In this work, we demonstrate OrgaTuring, an end-to-end vision AI approach that can locate, quantify, and classify human colon organoids with an accuracy of 90%.
Introduction: Organoid cultures are 3D in vitro tissue construct that emulates their corresponding in vivo organ. Organoids’ accurate mimicking nature has made them powerful in vitro models to study various aspects of a tissue. Organoids are generally grown in a 3D setup using either naturally derived or synthetic extracellular matrices. They are commonly studied by investigating their morphological features and growth characteristics. However, such a practice is very challenging due to the inherent imaging artifacts in organoid images. Recently, very few segmentation techniques have been introduced in the literature to perform localization and quantification of organoids. Unfortunately, no attempts have been made to reliably classify healthy and diseased organoids or to predict ailments in an organoid. In this work, we demonstrate OrgaTuring, an end-to-end vision AI approach that can locate, quantify, and classify human colon organoids with an accuracy of
90%. OrgaTuring can serve as a completely automated computational framework to investigate thousands of images with no expert intervention.
Method: OrgaTuring comprises (1) a novel convolutional neural network pipeline with explainability using PyTorch; and (2) a manually labeled human colon organoid image dataset. We have made the deep learning model, inference procedures, and image dataset publicly available along with a detailed manual for easy adoption.
Results: OrgaTuring, using a custom-built YOLOv5 vision AI model, can accurately count the number of organoid tissue in an image within milliseconds. Further, it utilizes a DenseNet201 pre-trained Imagenet architecture for healthy vs disease organoid classification (in particular Chron's diseased organoids). Results indicate a training accuracy of 87%, validation accuracy of 89%, and testing accuracy of 89%, with a ROC/AUC of 90%.

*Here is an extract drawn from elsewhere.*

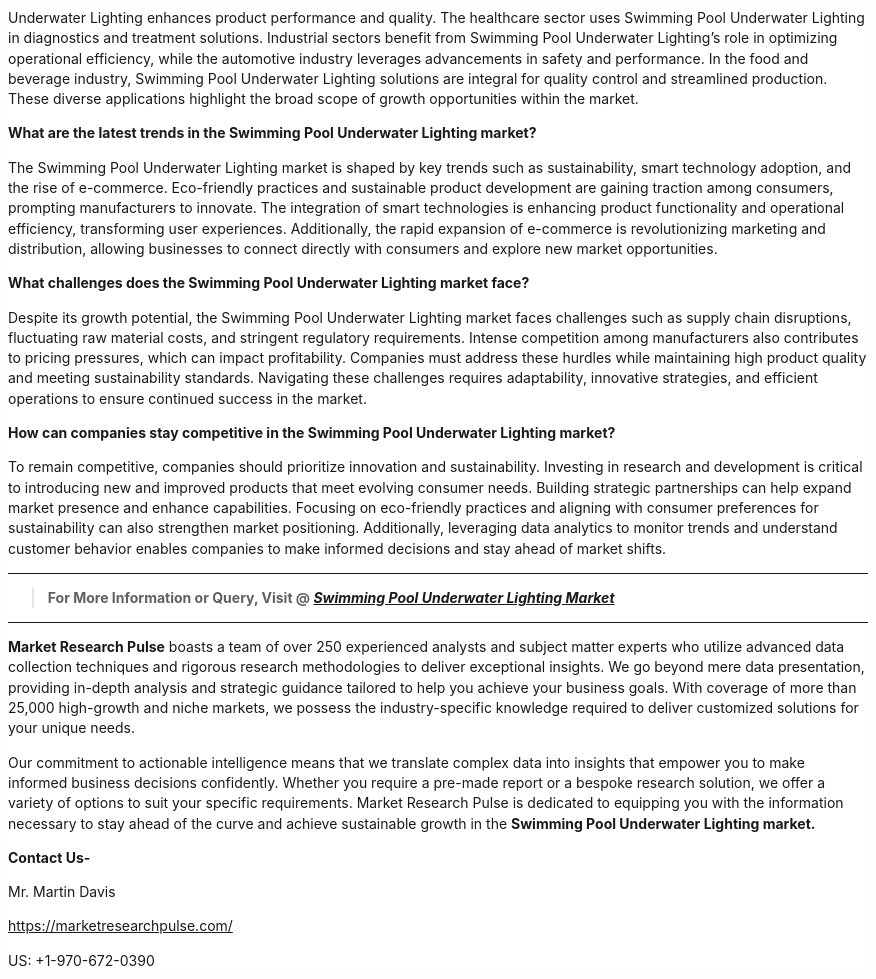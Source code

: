 Underwater Lighting enhances product performance and quality. The healthcare sector uses Swimming Pool Underwater Lighting in diagnostics and treatment solutions. Industrial sectors benefit from Swimming Pool Underwater Lighting&rsquo;s role in optimizing operational efficiency, while the automotive industry leverages advancements in safety and performance. In the food and beverage industry, Swimming Pool Underwater Lighting solutions are integral for quality control and streamlined production. These diverse applications highlight the broad scope of growth opportunities within the market.</p><p><strong>What are the latest trends in the Swimming Pool Underwater Lighting market?</strong></p><p>The Swimming Pool Underwater Lighting market is shaped by key trends such as sustainability, smart technology adoption, and the rise of e-commerce. Eco-friendly practices and sustainable product development are gaining traction among consumers, prompting manufacturers to innovate. The integration of smart technologies is enhancing product functionality and operational efficiency, transforming user experiences. Additionally, the rapid expansion of e-commerce is revolutionizing marketing and distribution, allowing businesses to connect directly with consumers and explore new market opportunities.</p><p><strong>What challenges does the Swimming Pool Underwater Lighting market face?</strong></p><p>Despite its growth potential, the Swimming Pool Underwater Lighting market faces challenges such as supply chain disruptions, fluctuating raw material costs, and stringent regulatory requirements. Intense competition among manufacturers also contributes to pricing pressures, which can impact profitability. Companies must address these hurdles while maintaining high product quality and meeting sustainability standards. Navigating these challenges requires adaptability, innovative strategies, and efficient operations to ensure continued success in the market.</p><p><strong>How can companies stay competitive in the Swimming Pool Underwater Lighting market?</strong></p><p>To remain competitive, companies should prioritize innovation and sustainability. Investing in research and development is critical to introducing new and improved products that meet evolving consumer needs. Building strategic partnerships can help expand market presence and enhance capabilities. Focusing on eco-friendly practices and aligning with consumer preferences for sustainability can also strengthen market positioning. Additionally, leveraging data analytics to monitor trends and understand customer behavior enables companies to make informed decisions and stay ahead of market shifts.</p><hr /><blockquote><p><strong>For More Information or Query, Visit @&nbsp;<em><a href="https://marketresearchpulse.com/report/9305/swimming-pool-underwater-lighting-market?utm_source=Linkedin&utm_medium=020">Swimming Pool Underwater Lighting Market</a></em></strong></p></blockquote><hr /><p><strong>Market Research Pulse</strong> boasts a team of over 250 experienced analysts and subject matter experts who utilize advanced data collection techniques and rigorous research methodologies to deliver exceptional insights. We go beyond mere data presentation, providing in-depth analysis and strategic guidance tailored to help you achieve your business goals. With coverage of more than 25,000 high-growth and niche markets, we possess the industry-specific knowledge required to deliver customized solutions for your unique needs.</p><p>Our commitment to actionable intelligence means that we translate complex data into insights that empower you to make informed business decisions confidently. Whether you require a pre-made report or a bespoke research solution, we offer a variety of options to suit your specific requirements. Market Research Pulse is dedicated to equipping you with the information necessary to stay ahead of the curve and achieve sustainable growth in the <strong>Swimming Pool Underwater Lighting market.</strong></p><p><strong>Contact Us-</strong></p><p>Mr. Martin Davis</p><p>https://marketresearchpulse.com/</p><p>US: +1-970-672-0390</p>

Discussion: Most computational tools and techniques used to study organoids focus only on quantification. Contrary to that, OrgaTuring, with its unique AI algorithms, goes beyond counting (or quantification). It can also locate, track, and classify organoids w.r.t various meaningful phenotypes. This makes OrgaTuring an all-encompassing AI-guided toolbox for rapid organoid discovery. Further, OrgaTuring real-time nature is a boon to system biologists to predict outcomes in milliseconds without relying on too many expert interventions. Our model bears enough potential to classify thousands of images obtained from different imaging techniques, parameters, and cohorts in real-time. As for the results go, OrgaTuring is able to classify healthy vs diseased organoids within milliseconds. At this point, we focus only on colon organoids. However, OrgaTuring bears the capacity to handle other types of organoids too.
Conclusion: Organoids replicate specific diseases' cellular and molecular characteristics, provide valuable insights into disease mechanisms, identify drug targets, and test potential therapeutic approaches. This accelerates the early stages of drug development by providing a more accurate representation of human disease in laboratory settings. In this context, OrgaTuring could be a catalyst in accelerating Organoid-based disease diagnosis, therapeutics, and drug discovery.